Disability rights activists demanded the federal government end the pervasive marginalization of disabled Americans during the “All Are One!” March on October 23. ADAPT, a national, disability-led activist group, organized a weeklong (October 21-25) action campaign in Washington, DC, to mobilize support for its policy priorities. ADAPT’s members engage in civil disobedience and direct action to secure disability rights and end the institutional bias that prevents people with disabilities from fully integrating into all aspects of society.
The “All Are One March” started outside FEMA and made stops at HUD, the U.S. Navy Memorial, the Museum of African American History and Culture, the U.S. Customs and Border Patrol, and the White House. ADAPT released at the march its “Community for All” platform, which addresses the federal policies that perpetuate the marginalization and institutionalization of disabled people, including in the areas of emergency response and management, immigration, housing, education, employment, culture and recreation, and representation in politics and media. The platform outlines policies that would secure disabled Americans’ rights to equality, community, and opportunities that recognize and support their individual dignity and freedom.
The protesters gathered outside of HUD to demand the agency address the lack of permanent, accessible, affordable, and integrated housing, which forces people with disabilities into unwanted institutional facilities. Participants performed a theatrical adaptation of “Goldilocks and the Three Bears” outside of HUD’s offices to demonstrate the challenges people with disabilities encounter when seeking affordable, accessible, and integrated housing.
ADAPT’s housing platform urges HUD to increase enforcement of the Section 504 accessibility requirements, the Fair Housing Amendments Act requirements, and the Fair Housing Act’s affirmatively furthering fair housing obligations. ADAPT’s housing plan calls for funding 1,000 new Housing Choice Vouchers for people with disabilities for the next five years to increase housing affordability for disabled Americans. The housing platform would require HUD to dedicate 100% of all new housing funding for integrated housing. ADAPT’s plan would also prohibit housing providers from connecting services to specific housing through program requirements or program qualifications, a practice that maintains segregated housing.

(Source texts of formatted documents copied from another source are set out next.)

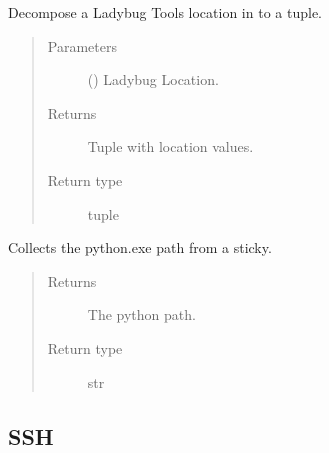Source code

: \documentclass[letterpaper,10pt,english]{sphinxmanual}
\begin{document}

\begin{fulllineitems}
\label{\detokenize{lib:livestock.lib.misc.decompose_ladybug_location}}
Decompose a Ladybug Tools location in to a tuple.
\begin{quote}\begin{description}
\item[{Parameters}] \leavevmode
{} () \textendash{} Ladybug Location.

\item[{Returns}] \leavevmode
Tuple with location values.

\item[{Return type}] \leavevmode
tuple

\end{description}\end{quote}

\end{fulllineitems}


\begin{fulllineitems}
\label{\detokenize{lib:livestock.lib.misc.get_python_exe}}
Collects the python.exe path from a sticky.
\begin{quote}\begin{description}
\item[{Returns}] \leavevmode
The python path.

\item[{Return type}] \leavevmode
str

\end{description}\end{quote}

\end{fulllineitems}



\subsection{SSH}
\label{\detokenize{lib:ssh}}\label{\detokenize{lib:module-livestock.lib.ssh}}
\end{document}
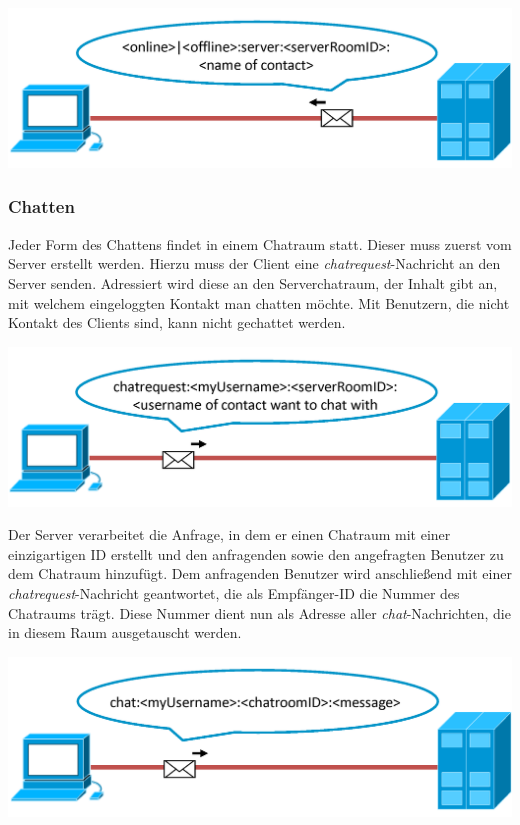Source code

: \documentclass[12pt,a4paper,bibliography=totocnumbered,listof=totocnumbered]{scrartcl}
\begin{document}
\vspace{1em}
\begin{minipage}{\linewidth}
	\centering
	\includegraphics[width=0.7\linewidth]{img/status1.png}
	\label{fig:status1}
\end{minipage}

\subsubsection{Chatten}
Jeder Form des Chattens findet in einem Chatraum statt. Dieser muss zuerst vom Server erstellt werden. Hierzu muss der Client eine \textit{chatrequest}-Nachricht an den Server senden. Adressiert wird diese an den Serverchatraum, der Inhalt gibt an, mit welchem eingeloggten Kontakt man chatten möchte. Mit Benutzern, die nicht Kontakt des Clients sind, kann nicht gechattet werden.

\vspace{1em}
\begin{minipage}{\linewidth}
	\centering
	\includegraphics[width=0.7\linewidth]{img/chatrequest1.png}
	\label{fig:chatrequest1}
\end{minipage}
\vspace{0.5em}

Der Server verarbeitet die Anfrage, in dem er einen Chatraum mit einer einzigartigen ID erstellt und den anfragenden sowie den angefragten Benutzer zu dem Chatraum hinzufügt. Dem anfragenden Benutzer wird anschließend mit einer \textit{chatrequest}-Nachricht geantwortet, die als Empfänger-ID die Nummer des Chatraums trägt. Diese Nummer dient nun als Adresse aller \textit{chat}-Nachrichten, die in diesem Raum ausgetauscht werden. 

\vspace{1em}
\begin{minipage}{\linewidth}
	\centering
	\includegraphics[width=0.7\linewidth]{img/chat1.png}
	\label{fig:chat1}
\end{minipage}
\vspace{0.5em}
\end{document}
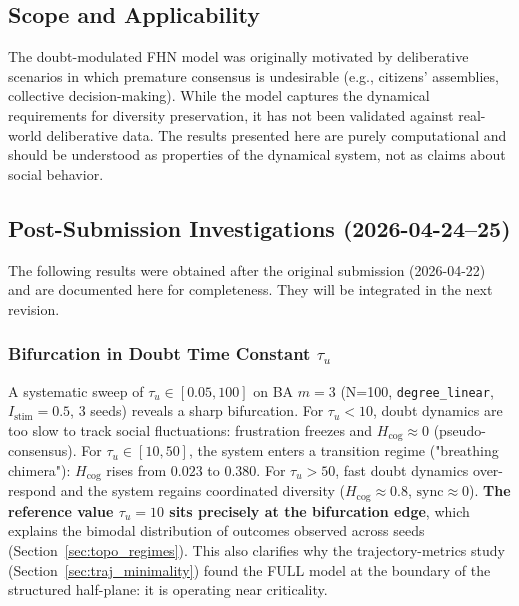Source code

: \documentclass[11pt]{article}
\begin{document}
\subsection{Scope and Applicability}

The doubt-modulated FHN model was originally motivated by deliberative scenarios in which premature consensus is undesirable (e.g., citizens' assemblies, collective decision-making). While the model captures the dynamical requirements for diversity preservation, it has not been validated against real-world deliberative data. The results presented here are purely computational and should be understood as properties of the dynamical system, not as claims about social behavior.


\subsection{Post-Submission Investigations (2026-04-24--25)}
\label{sec:addendum}

The following results were obtained after the original submission (2026-04-22) and are documented here for completeness. They will be integrated in the next revision.

\subsubsection*{Bifurcation in Doubt Time Constant $\tau_u$}

A systematic sweep of $\tau_u \in [0.05, 100]$ on BA $m=3$ (N=100, \texttt{degree\_linear}, $I_{\mathrm{stim}}=0.5$, 3 seeds) reveals a sharp bifurcation. For $\tau_u < 10$, doubt dynamics are too slow to track social fluctuations: frustration freezes and $H_{\mathrm{cog}} \approx 0$ (pseudo-consensus). For $\tau_u \in [10, 50]$, the system enters a transition regime ("breathing chimera"): $H_{\mathrm{cog}}$ rises from $0.023$ to $0.380$. For $\tau_u > 50$, fast doubt dynamics over-respond and the system regains coordinated diversity ($H_{\mathrm{cog}} \approx 0.8$, $\mathrm{sync} \approx 0$). \textbf{The reference value $\tau_u = 10$ sits precisely at the bifurcation edge}, which explains the bimodal distribution of outcomes observed across seeds (Section~\ref{sec:topo_regimes}). This also clarifies why the trajectory-metrics study (Section~\ref{sec:traj_minimality}) found the FULL model at the boundary of the structured half-plane: it is operating near criticality.
\end{document}
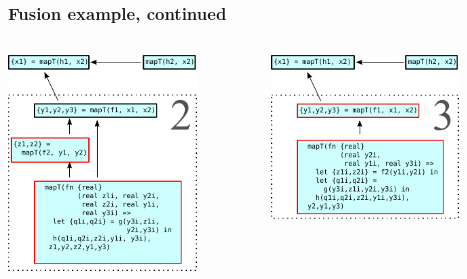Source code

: \documentclass{beamer}
\begin{document}
\begin{frame}[t]
  \frametitle{Fusion example, continued}

  \centering
  \begin{columns}
    \begin{column}[T]{0.48\textwidth}
      \includegraphics[width=5cm]{img/fusion-2.pdf}
    \end{column}\hfill
    \begin{column}[T]{0.48\textwidth}
      \includegraphics[width=5cm]{img/fusion-3.pdf}
    \end{column}
  \end{columns}

\end{frame}
\end{document}
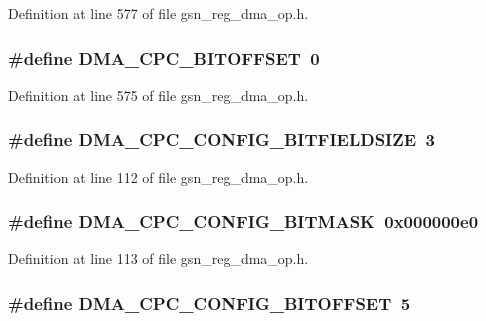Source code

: Definition at line 577 of file gsn\_\-reg\_\-dma\_\-op.h.

\hypertarget{a00547_adaf660c298b54dad3b51399247ae5da4}{
\subsubsection[{DMA\_\-CPC\_\-BITOFFSET}]{\setlength{\rightskip}{0pt plus 5cm}\#define DMA\_\-CPC\_\-BITOFFSET~0}}
\label{a00547_adaf660c298b54dad3b51399247ae5da4}


Definition at line 575 of file gsn\_\-reg\_\-dma\_\-op.h.

\hypertarget{a00547_a4f72a0c45e3181273b66098bcc479228}{
\subsubsection[{DMA\_\-CPC\_\-CONFIG\_\-BITFIELDSIZE}]{\setlength{\rightskip}{0pt plus 5cm}\#define DMA\_\-CPC\_\-CONFIG\_\-BITFIELDSIZE~3}}
\label{a00547_a4f72a0c45e3181273b66098bcc479228}


Definition at line 112 of file gsn\_\-reg\_\-dma\_\-op.h.

\hypertarget{a00547_ac5e794e02a86f98fdb696b4d3e71aecd}{
\subsubsection[{DMA\_\-CPC\_\-CONFIG\_\-BITMASK}]{\setlength{\rightskip}{0pt plus 5cm}\#define DMA\_\-CPC\_\-CONFIG\_\-BITMASK~0x000000e0}}
\label{a00547_ac5e794e02a86f98fdb696b4d3e71aecd}


Definition at line 113 of file gsn\_\-reg\_\-dma\_\-op.h.

\hypertarget{a00547_ab242bf9b2f92d776f1019ef9ffcb8a4c}{
\subsubsection[{DMA\_\-CPC\_\-CONFIG\_\-BITOFFSET}]{\setlength{\rightskip}{0pt plus 5cm}\#define DMA\_\-CPC\_\-CONFIG\_\-BITOFFSET~5}}
\label{a00547_ab242bf9b2f92d776f1019ef9ffcb8a4c}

The disability rights advocates visited the offices of Senate Majority Leader Mitch McConnell (R-KY) and Senator Susan Collins (R-ME) to seek their support for the “Disability Integration Act,” the “Empower Care Act,” and ADAPT’s “Access Across America” proposal for a national program that improves services to low-income people with disabilities and increases their access to affordable, accessible, and integrated housing.